Her mind, though, was still in a fog most of the time. She almost hypnotically followed Hui-mei to the hospital to do volunteer work, others to the dining room to eat, or the nuns to the workroom to make candles. Her hands still trembled and her speech was still not very clear. But she kept repeating to herself that now she could sleep without the aid of sleeping pills, and nothing else was more important.

Getting Out of the Bar Business

Shu-hua announced to her business partner in Japan that she wanted to quit the business. Her partner couldn't understand how one trip to Taiwan could create such a big change in her. Shu-hua told her that she was going to work for Tzu Chi. If her partner wanted to run the business , she could have it . Her partner had only joined the business to have something to do in her spare time, so seeing the change in Shu-hua, she had no interest in running the bar either.

Shu-hua thus closed the bar and donated all her savings to Tzu Chi. She went from being the owner of a trendy bar to a common laborer, loading and unloading cargo weighing over a hundred kilograms [220 lb.]. She was used to working at night and sleeping during the day. Adjusting to the change was difficult. Frequently after coming home from work, she would fall into bed, unable to move. Often when she carried heavy loads on her shoulders, she chanted the holy name of the Great Compassion Bodhisattva to give her strength so that she wouldn't fall down. Thick calluses grew on her tender hands.

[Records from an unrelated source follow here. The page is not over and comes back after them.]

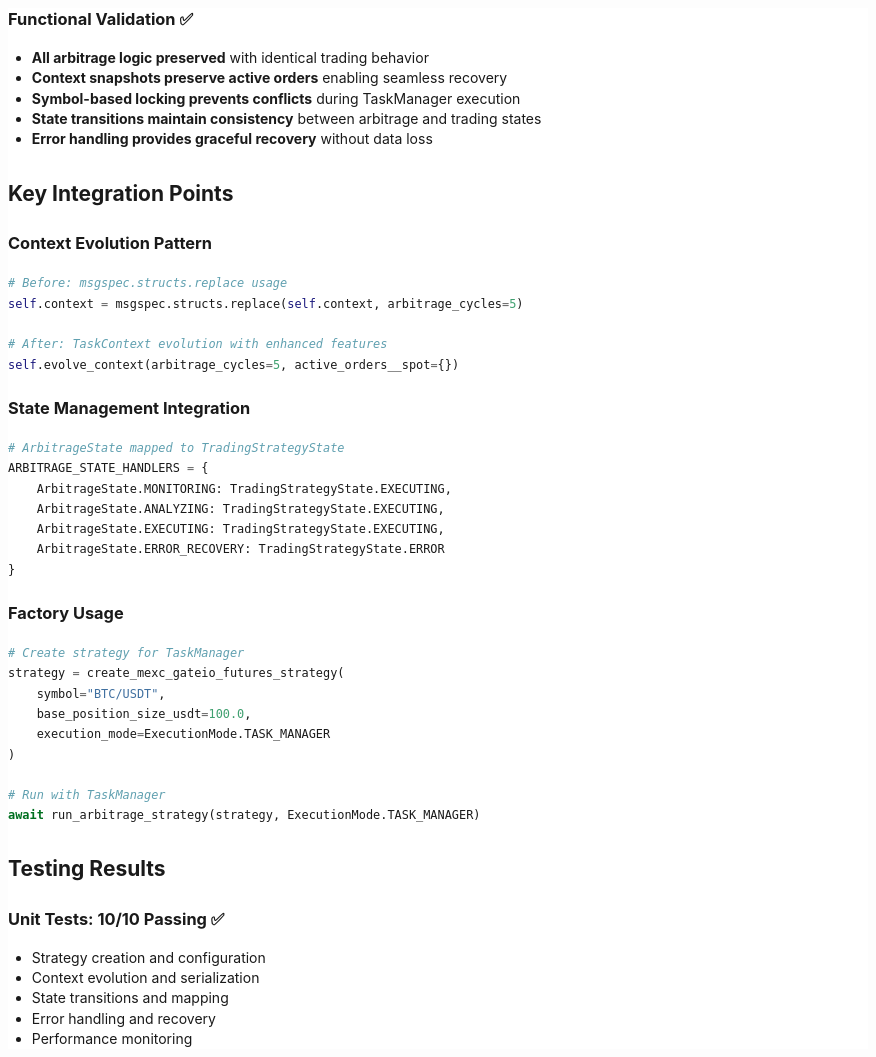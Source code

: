 ### Functional Validation ✅
- **All arbitrage logic preserved** with identical trading behavior
- **Context snapshots preserve active orders** enabling seamless recovery
- **Symbol-based locking prevents conflicts** during TaskManager execution
- **State transitions maintain consistency** between arbitrage and trading states
- **Error handling provides graceful recovery** without data loss

## Key Integration Points

### Context Evolution Pattern
```python
# Before: msgspec.structs.replace usage
self.context = msgspec.structs.replace(self.context, arbitrage_cycles=5)

# After: TaskContext evolution with enhanced features  
self.evolve_context(arbitrage_cycles=5, active_orders__spot={})
```

### State Management Integration
```python
# ArbitrageState mapped to TradingStrategyState
ARBITRAGE_STATE_HANDLERS = {
    ArbitrageState.MONITORING: TradingStrategyState.EXECUTING,
    ArbitrageState.ANALYZING: TradingStrategyState.EXECUTING,
    ArbitrageState.EXECUTING: TradingStrategyState.EXECUTING,
    ArbitrageState.ERROR_RECOVERY: TradingStrategyState.ERROR
}
```

### Factory Usage
```python
# Create strategy for TaskManager
strategy = create_mexc_gateio_futures_strategy(
    symbol="BTC/USDT",
    base_position_size_usdt=100.0,
    execution_mode=ExecutionMode.TASK_MANAGER
)

# Run with TaskManager
await run_arbitrage_strategy(strategy, ExecutionMode.TASK_MANAGER)
```

## Testing Results

### Unit Tests: 10/10 Passing ✅
- Strategy creation and configuration
- Context evolution and serialization
- State transitions and mapping
- Error handling and recovery
- Performance monitoring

One day she saw a job advertised at a supermarket. Immediately she applied for the job, reasoning that since the supermarket was close to her home, she could work two shifts and make more money to donate to Tzu Chi.

Back to a Normal Life

Today as soon as Shu-hua wakes up, she turns on the tape recorder beside her pillow. The Master's voice immediately fills her small room. While she is preparing her breakfast, she wonders how she has come to lead such a normal life.